■ INPUT DATA ■
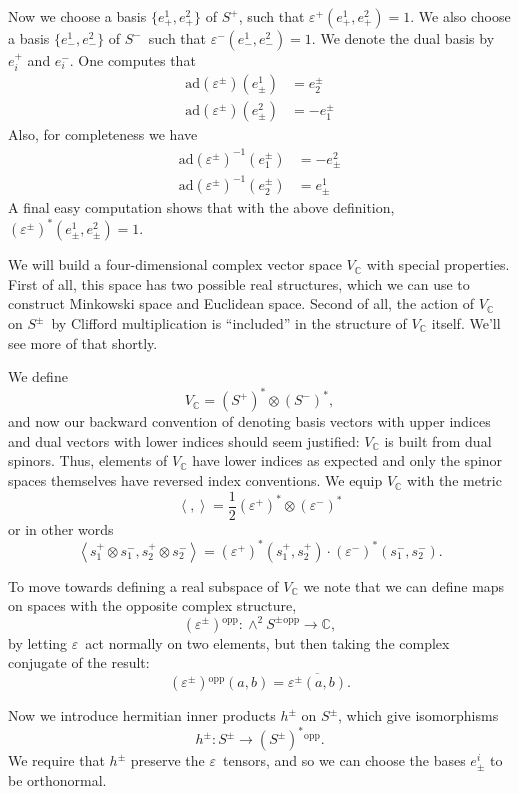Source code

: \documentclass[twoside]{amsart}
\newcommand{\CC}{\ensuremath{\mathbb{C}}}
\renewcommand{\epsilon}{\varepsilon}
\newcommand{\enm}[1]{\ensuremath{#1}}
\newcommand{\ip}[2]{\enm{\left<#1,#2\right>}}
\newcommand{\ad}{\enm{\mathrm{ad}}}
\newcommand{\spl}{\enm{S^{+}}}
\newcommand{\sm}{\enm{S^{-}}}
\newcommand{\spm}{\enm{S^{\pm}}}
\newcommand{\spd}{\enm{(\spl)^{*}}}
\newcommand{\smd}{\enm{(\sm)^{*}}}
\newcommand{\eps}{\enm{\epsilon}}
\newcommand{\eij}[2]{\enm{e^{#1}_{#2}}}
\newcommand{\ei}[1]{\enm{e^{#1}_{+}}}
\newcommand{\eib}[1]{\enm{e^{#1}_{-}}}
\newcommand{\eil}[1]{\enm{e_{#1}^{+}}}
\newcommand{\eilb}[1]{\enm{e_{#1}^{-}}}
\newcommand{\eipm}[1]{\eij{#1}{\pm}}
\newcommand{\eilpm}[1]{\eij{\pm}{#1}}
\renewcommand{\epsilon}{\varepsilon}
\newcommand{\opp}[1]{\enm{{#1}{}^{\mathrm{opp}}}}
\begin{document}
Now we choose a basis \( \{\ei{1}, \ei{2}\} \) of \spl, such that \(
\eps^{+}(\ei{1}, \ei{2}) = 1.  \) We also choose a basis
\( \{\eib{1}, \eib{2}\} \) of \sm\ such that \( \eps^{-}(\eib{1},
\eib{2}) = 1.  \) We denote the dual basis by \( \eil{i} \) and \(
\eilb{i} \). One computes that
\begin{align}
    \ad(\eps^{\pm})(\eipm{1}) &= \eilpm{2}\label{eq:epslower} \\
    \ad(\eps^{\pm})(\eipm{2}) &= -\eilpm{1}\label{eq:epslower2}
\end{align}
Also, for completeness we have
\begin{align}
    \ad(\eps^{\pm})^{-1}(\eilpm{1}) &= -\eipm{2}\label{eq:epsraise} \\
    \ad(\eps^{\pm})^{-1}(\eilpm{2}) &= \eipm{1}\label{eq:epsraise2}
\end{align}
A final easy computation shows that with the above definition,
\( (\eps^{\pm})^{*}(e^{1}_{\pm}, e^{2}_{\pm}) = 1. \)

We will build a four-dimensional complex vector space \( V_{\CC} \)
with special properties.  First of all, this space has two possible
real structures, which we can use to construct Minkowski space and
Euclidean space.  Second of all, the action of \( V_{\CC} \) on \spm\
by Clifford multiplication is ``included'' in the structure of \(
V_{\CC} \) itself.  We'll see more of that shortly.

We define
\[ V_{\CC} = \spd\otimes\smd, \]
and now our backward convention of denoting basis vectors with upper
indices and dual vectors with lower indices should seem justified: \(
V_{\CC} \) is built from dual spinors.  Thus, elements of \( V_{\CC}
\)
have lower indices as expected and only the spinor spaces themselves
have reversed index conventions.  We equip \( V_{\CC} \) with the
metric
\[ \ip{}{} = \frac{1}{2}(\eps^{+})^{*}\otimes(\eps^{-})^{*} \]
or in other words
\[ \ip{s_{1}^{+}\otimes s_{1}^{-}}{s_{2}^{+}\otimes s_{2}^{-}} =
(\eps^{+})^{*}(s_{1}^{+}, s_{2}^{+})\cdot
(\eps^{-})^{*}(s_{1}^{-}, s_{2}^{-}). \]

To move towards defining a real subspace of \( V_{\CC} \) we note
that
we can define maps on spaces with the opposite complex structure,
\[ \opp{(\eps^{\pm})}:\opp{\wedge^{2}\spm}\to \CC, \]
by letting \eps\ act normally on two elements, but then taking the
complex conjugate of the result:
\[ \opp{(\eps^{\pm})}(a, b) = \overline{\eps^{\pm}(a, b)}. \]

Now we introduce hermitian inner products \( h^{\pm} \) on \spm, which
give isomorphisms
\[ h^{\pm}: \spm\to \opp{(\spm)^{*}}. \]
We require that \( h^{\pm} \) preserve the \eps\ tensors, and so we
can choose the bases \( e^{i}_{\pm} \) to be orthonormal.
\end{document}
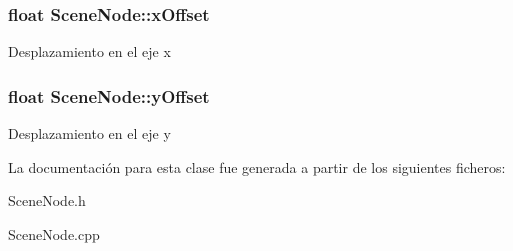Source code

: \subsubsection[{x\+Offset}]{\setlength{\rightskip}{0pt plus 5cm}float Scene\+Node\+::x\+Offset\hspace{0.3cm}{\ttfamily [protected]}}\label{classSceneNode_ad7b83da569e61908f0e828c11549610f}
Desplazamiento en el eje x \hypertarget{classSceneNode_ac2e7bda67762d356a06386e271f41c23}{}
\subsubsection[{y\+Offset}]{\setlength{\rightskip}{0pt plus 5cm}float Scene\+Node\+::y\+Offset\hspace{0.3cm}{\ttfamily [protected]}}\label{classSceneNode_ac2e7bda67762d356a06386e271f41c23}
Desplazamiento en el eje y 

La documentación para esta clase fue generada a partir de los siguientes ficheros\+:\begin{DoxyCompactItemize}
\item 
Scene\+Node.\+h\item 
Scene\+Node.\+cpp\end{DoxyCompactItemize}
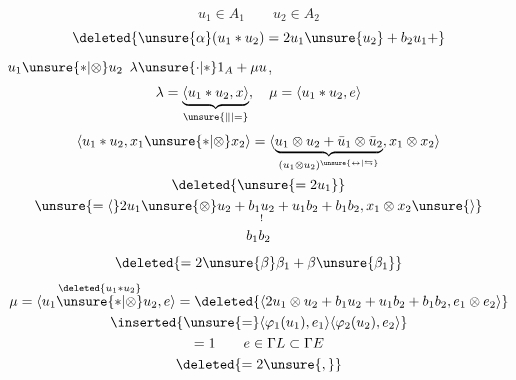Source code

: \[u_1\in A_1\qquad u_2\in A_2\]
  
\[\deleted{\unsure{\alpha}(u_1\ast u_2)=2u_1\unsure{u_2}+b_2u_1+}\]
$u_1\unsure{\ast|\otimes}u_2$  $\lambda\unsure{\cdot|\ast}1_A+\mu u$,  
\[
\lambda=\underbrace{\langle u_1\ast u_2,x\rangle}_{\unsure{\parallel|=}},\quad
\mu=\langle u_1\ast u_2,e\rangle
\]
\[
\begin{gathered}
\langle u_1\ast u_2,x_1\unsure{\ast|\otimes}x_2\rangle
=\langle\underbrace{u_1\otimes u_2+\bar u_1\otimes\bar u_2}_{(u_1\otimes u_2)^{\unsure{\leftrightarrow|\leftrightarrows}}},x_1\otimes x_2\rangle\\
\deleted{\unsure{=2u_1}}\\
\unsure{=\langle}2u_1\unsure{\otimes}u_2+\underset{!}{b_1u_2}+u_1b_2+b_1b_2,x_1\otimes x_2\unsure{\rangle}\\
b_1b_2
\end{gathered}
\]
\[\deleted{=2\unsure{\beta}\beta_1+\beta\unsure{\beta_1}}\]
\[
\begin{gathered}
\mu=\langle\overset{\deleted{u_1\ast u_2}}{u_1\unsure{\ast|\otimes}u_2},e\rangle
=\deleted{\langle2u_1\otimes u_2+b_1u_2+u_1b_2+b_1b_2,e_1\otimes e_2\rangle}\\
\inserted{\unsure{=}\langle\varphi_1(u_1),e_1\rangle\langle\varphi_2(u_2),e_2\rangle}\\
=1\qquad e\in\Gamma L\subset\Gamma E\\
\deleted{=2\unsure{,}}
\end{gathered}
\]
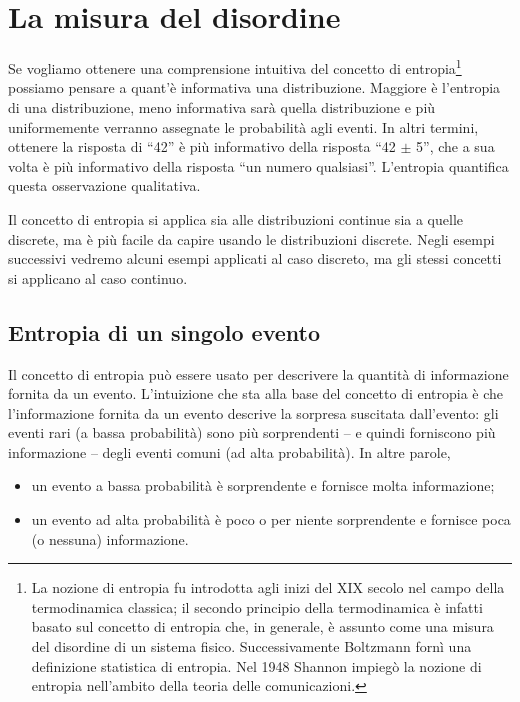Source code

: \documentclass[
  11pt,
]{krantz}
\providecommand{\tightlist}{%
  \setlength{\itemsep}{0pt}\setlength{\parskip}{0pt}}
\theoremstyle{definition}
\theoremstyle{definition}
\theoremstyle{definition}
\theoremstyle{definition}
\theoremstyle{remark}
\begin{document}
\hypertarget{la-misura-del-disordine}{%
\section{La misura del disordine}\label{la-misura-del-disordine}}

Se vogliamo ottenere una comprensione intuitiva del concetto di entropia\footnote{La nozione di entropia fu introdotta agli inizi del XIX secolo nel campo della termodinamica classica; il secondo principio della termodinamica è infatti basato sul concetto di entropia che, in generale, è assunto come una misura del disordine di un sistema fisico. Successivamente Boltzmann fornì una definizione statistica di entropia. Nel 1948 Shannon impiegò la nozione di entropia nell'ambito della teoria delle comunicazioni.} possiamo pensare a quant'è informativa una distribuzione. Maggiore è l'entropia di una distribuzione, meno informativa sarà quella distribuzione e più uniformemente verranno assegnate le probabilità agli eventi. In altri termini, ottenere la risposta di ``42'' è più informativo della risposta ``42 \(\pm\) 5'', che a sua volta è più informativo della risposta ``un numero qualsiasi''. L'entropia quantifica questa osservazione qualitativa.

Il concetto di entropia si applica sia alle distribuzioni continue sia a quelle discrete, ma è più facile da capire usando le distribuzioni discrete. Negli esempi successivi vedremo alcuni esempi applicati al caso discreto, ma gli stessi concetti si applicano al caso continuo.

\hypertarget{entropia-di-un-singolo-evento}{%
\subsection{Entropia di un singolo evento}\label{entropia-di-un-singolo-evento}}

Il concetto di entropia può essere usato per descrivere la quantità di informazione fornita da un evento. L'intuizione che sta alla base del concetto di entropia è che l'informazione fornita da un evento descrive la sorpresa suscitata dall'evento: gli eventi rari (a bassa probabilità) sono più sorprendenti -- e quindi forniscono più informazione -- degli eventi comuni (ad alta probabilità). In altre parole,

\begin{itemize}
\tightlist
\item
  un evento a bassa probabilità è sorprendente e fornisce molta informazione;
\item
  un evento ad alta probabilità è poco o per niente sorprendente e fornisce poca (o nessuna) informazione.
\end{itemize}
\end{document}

■ WORK REQUIRED ■
Number of lines in the listing above that include "setlength": state it and nothing else.

■ RESPONSE FOR THIS EXERCISE ■
3